[Items from a dataset]
________

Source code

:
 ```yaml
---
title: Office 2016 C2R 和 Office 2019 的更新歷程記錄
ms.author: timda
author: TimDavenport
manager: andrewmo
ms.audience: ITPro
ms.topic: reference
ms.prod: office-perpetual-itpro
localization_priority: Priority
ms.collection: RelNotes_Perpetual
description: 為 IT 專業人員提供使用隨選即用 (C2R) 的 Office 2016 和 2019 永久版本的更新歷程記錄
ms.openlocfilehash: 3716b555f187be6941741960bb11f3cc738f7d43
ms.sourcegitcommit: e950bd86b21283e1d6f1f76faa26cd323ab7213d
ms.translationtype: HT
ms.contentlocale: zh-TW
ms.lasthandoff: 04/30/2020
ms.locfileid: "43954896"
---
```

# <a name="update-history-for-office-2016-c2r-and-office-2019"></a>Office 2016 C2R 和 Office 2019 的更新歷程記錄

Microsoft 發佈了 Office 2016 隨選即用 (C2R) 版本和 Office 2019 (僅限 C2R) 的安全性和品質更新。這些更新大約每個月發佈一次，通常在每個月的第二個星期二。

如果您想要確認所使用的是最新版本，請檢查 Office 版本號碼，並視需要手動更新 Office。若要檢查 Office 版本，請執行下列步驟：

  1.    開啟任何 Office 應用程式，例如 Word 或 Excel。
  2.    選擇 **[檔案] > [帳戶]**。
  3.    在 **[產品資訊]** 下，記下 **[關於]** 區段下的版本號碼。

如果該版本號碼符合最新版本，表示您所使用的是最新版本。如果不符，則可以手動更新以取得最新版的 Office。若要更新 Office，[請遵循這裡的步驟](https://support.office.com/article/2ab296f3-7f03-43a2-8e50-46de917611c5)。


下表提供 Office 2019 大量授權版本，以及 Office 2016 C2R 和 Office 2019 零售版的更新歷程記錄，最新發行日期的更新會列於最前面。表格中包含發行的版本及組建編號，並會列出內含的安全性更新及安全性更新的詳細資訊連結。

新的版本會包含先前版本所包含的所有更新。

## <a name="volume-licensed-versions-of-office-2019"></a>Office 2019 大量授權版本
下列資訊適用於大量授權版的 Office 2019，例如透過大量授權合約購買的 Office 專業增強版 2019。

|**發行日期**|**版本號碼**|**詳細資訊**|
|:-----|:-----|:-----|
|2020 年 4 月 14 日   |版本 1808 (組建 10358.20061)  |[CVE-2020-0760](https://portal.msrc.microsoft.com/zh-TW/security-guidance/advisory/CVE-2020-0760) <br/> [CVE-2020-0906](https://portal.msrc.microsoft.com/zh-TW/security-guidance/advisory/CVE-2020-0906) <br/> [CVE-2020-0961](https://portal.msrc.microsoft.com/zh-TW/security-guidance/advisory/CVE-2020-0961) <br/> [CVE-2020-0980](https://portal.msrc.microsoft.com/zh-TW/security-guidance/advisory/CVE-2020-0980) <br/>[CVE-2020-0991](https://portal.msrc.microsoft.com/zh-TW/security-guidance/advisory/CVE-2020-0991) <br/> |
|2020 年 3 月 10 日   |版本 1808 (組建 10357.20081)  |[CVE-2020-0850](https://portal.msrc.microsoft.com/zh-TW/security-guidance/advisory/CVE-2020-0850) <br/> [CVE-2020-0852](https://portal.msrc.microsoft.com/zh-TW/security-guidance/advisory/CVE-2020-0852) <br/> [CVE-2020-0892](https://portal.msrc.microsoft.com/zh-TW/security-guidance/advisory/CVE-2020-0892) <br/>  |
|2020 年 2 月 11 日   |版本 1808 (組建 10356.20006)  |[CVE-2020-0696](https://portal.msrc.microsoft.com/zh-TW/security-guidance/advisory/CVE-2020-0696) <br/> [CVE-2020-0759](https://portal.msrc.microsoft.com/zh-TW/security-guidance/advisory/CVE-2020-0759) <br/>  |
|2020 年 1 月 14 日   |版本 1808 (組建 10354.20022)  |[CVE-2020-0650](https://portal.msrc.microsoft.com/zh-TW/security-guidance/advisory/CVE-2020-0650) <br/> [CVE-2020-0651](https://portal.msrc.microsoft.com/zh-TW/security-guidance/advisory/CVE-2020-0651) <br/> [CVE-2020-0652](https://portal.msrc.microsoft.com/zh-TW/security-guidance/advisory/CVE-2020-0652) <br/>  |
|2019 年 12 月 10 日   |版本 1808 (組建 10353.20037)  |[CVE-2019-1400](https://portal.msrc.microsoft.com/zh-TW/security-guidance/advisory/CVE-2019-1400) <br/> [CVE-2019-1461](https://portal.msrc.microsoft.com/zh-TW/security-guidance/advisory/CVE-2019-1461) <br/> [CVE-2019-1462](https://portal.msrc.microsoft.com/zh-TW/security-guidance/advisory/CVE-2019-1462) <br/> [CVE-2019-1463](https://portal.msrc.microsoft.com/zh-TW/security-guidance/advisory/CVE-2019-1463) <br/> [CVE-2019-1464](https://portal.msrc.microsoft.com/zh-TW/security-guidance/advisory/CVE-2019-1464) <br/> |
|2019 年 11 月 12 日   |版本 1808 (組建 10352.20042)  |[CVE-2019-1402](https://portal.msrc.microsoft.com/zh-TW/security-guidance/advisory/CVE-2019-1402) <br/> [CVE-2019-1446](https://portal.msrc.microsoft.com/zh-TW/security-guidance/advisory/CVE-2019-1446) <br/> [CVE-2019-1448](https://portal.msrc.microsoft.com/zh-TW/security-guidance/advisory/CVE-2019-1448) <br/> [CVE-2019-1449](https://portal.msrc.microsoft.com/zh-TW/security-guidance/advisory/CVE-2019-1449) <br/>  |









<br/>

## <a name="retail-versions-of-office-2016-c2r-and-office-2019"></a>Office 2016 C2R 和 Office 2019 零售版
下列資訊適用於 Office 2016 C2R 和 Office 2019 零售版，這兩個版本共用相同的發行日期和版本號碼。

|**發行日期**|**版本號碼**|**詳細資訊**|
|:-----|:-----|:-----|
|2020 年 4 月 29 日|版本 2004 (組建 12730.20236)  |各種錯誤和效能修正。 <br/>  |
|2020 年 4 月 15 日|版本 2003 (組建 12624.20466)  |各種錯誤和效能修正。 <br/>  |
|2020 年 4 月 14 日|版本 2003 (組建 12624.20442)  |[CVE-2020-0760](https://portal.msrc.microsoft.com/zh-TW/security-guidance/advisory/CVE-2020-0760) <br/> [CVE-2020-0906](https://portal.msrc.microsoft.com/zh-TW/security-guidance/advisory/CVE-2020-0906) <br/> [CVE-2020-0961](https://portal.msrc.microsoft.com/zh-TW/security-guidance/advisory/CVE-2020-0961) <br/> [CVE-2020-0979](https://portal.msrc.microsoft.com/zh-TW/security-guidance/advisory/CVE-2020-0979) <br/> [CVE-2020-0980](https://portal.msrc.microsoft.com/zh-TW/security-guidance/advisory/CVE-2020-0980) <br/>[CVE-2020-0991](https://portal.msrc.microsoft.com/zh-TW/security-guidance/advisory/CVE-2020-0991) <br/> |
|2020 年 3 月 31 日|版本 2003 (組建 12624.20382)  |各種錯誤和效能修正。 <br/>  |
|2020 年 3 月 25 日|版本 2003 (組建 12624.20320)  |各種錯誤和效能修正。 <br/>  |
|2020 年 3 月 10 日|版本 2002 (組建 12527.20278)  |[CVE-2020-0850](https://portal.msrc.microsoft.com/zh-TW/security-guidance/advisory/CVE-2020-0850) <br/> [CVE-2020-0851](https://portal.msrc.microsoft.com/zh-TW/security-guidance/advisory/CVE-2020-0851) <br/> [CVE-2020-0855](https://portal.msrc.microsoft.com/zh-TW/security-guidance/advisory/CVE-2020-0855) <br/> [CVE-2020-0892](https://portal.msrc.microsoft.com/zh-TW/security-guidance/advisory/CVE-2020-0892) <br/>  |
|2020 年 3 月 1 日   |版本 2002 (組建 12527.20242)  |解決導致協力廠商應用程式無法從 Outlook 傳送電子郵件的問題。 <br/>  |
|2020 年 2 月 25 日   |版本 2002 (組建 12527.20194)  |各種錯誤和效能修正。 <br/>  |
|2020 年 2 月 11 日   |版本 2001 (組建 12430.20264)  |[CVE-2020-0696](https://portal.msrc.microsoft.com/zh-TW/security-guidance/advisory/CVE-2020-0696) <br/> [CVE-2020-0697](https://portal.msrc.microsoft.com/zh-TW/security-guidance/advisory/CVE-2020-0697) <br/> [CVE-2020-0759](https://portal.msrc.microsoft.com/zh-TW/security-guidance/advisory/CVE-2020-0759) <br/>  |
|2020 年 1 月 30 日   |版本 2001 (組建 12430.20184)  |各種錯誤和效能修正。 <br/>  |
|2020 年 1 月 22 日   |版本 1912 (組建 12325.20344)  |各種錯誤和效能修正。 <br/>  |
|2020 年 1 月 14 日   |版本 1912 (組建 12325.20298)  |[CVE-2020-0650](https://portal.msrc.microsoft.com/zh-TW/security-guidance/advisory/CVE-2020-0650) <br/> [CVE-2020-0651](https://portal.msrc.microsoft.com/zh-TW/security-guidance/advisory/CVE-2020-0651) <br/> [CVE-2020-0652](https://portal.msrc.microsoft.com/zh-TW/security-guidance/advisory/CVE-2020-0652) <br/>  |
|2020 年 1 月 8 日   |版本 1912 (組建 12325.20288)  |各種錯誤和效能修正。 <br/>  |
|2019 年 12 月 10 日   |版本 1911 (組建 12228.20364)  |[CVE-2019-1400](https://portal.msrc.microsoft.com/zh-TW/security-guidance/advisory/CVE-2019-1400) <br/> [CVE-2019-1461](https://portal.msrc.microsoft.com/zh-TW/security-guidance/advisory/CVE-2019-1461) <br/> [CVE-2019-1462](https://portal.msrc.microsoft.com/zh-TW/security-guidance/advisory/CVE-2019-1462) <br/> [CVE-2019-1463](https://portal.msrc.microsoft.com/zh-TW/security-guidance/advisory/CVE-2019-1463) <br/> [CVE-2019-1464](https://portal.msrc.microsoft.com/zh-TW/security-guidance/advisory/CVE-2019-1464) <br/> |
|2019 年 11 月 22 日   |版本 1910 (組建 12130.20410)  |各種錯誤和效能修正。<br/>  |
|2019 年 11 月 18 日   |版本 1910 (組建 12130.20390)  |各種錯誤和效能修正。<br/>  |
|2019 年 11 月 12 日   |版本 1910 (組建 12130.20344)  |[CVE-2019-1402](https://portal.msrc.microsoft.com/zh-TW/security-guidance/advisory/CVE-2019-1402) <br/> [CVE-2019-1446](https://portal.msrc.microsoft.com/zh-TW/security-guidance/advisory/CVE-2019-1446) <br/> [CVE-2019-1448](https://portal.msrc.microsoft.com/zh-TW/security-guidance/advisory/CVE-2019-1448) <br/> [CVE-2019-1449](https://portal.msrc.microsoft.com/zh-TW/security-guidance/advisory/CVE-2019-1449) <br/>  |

________

> **Your task**: Only exact copies of the lines from the one containing "1910 (組建 12130.20410)" to the end of the records belong in the answer.

> **Solution for this problem**:
|2019 年 11 月 22 日   |版本 1910 (組建 12130.20410)  |各種錯誤和效能修正。<br/>  |
|2019 年 11 月 18 日   |版本 1910 (組建 12130.20390)  |各種錯誤和效能修正。<br/>  |
|2019 年 11 月 12 日   |版本 1910 (組建 12130.20344)  |[CVE-2019-1402](https://portal.msrc.microsoft.com/zh-TW/security-guidance/advisory/CVE-2019-1402) <br/> [CVE-2019-1446](https://portal.msrc.microsoft.com/zh-TW/security-guidance/advisory/CVE-2019-1446) <br/> [CVE-2019-1448](https://portal.msrc.microsoft.com/zh-TW/security-guidance/advisory/CVE-2019-1448) <br/> [CVE-2019-1449](https://portal.msrc.microsoft.com/zh-TW/security-guidance/advisory/CVE-2019-1449) <br/>  |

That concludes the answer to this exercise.